Gustavo Torner - Átomos - Los Cuatro Elementos. Fuego (1986)
Quando se tornou patente a enorme desgraça que se abatera em Pedrógão Grande percebeu-se, não através do discurso oficial mas do rumor militante das redes sociais, que a direita tudo iria fazer para lançar uma nova fronda. O terrível do acontecimento seria uma oportunidade, se não para liquidar de vez o odiado António Costa, para o desgastar de forma irremediável. Com o passar dos dias, esse rumor começa a tentar estruturar-se nos agentes políticos. Veja-se o infeliz caso dos suicídios invocados por Passos Coelho (ver aqui) ou a intervenção na televisão do angélico Marques Mendes. Apesar do assunto ser de tal maneira melindroso e ameaçar incinerar quem o transformar em mais um episódio da batalha pelo poder, a tentação, devido à espectacularidade das consequências, é muito grande. Neste momento, governo e oposição ponderam como limitar os danos políticos ou tirar proveito do acontecido. Nem uns nem outros pensam noutra coisa.
O problema para as elites políticas - aquelas que nos têm governado em democracia - é que todas elas são responsáveis por decisões e omissões que contribuíram para criar condições para que acontecessem fenómenos como os de Pedrógão Grande.

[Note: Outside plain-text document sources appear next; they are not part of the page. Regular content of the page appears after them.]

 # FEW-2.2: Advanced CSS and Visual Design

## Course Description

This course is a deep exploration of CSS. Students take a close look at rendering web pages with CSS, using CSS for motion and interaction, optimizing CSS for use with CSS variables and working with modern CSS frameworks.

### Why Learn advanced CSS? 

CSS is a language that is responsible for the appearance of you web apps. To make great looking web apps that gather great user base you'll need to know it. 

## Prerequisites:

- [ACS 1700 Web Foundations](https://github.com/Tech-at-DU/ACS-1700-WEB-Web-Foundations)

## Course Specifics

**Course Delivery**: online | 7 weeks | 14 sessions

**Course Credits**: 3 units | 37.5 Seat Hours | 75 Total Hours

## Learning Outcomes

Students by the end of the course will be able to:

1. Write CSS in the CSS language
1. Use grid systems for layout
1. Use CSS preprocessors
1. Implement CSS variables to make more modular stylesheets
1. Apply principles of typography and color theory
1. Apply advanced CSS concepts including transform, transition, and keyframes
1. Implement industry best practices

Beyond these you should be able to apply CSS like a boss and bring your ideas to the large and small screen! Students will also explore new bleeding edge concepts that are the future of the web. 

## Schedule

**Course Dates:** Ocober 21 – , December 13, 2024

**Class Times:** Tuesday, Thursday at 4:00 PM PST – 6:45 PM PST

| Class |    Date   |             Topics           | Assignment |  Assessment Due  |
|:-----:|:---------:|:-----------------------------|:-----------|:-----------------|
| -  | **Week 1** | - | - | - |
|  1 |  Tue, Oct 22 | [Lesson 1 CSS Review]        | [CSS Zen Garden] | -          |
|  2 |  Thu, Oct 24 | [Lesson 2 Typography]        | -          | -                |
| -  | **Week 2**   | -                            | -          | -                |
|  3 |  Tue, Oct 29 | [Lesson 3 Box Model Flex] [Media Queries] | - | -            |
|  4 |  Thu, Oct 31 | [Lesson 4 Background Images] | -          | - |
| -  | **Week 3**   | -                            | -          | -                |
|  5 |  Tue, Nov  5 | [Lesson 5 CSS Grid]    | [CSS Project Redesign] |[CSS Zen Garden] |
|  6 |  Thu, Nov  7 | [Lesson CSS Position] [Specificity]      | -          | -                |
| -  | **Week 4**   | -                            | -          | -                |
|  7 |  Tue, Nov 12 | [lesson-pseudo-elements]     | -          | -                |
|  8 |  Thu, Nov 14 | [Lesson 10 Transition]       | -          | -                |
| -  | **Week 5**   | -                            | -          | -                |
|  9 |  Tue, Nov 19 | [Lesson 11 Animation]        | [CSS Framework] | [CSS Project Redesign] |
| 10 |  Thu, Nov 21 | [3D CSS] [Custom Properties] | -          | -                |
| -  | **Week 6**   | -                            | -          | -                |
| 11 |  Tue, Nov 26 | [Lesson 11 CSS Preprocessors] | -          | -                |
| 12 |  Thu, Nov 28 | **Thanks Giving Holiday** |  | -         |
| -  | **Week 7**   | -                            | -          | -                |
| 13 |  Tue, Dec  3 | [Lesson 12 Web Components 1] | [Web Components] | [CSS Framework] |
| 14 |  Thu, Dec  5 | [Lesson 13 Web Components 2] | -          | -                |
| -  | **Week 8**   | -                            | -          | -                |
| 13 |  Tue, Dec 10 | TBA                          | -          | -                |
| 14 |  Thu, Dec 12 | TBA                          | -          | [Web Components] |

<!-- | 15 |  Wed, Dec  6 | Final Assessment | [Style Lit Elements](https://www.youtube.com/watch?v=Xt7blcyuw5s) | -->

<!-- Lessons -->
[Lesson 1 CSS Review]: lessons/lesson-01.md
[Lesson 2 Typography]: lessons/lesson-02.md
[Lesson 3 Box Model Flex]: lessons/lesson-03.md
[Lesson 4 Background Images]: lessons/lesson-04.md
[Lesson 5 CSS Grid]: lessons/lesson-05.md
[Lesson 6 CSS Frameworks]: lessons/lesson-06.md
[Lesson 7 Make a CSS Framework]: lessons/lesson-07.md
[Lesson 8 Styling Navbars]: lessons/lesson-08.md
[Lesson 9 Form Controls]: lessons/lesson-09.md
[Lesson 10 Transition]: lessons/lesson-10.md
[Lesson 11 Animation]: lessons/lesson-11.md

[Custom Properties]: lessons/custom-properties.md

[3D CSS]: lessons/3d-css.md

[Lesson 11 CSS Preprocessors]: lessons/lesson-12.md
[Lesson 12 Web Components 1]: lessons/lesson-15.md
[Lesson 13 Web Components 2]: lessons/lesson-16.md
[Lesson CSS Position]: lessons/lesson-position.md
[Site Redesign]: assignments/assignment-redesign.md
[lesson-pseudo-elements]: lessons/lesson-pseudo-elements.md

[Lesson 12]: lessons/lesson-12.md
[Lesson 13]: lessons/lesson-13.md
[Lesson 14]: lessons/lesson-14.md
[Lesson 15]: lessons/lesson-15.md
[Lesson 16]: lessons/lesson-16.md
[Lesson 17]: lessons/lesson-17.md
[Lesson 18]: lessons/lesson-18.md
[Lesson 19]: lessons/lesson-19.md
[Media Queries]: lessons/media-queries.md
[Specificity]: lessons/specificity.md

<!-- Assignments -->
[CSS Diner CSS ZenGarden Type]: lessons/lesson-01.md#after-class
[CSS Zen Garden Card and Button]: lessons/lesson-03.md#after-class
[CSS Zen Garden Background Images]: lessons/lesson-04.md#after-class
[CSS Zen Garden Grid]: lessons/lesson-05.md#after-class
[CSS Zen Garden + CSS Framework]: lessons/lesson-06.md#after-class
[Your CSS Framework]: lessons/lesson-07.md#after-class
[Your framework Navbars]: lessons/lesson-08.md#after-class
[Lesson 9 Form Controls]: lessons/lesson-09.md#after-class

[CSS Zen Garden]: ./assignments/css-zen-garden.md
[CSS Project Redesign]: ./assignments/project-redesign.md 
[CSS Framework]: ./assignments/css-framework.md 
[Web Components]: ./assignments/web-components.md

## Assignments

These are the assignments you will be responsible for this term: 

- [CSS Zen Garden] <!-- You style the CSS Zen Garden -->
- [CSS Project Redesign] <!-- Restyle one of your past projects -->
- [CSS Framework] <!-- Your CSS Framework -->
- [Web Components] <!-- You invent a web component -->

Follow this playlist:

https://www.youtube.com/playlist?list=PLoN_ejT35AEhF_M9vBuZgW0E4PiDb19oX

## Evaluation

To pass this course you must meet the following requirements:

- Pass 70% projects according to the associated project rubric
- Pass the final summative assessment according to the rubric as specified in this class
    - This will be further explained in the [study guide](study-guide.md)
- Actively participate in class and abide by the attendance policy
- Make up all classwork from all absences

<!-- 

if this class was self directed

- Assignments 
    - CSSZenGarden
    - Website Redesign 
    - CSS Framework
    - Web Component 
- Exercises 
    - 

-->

O caso SIRESP, a crer no que a imprensa tem relatado, é um exemplo - um pequeno exemplo - desse conluio de irresponsabilidade que une, muito para além das diferenças de cor partidária, as várias governações. Exceptuando os que possuem identidades e inclinações políticas mais definidas e militantes, a generalidade das pessoas percebe isto. No entanto, o problema é mais complexo. Não são apenas as decisões políticas e a eventual inépcia técnica as responsáveis. Há todo um modo de vida que se instalou no país, partilhado por cidadãos e dirigentes, que contribui para que acontecimentos destes tenham um tão terrível desfecho.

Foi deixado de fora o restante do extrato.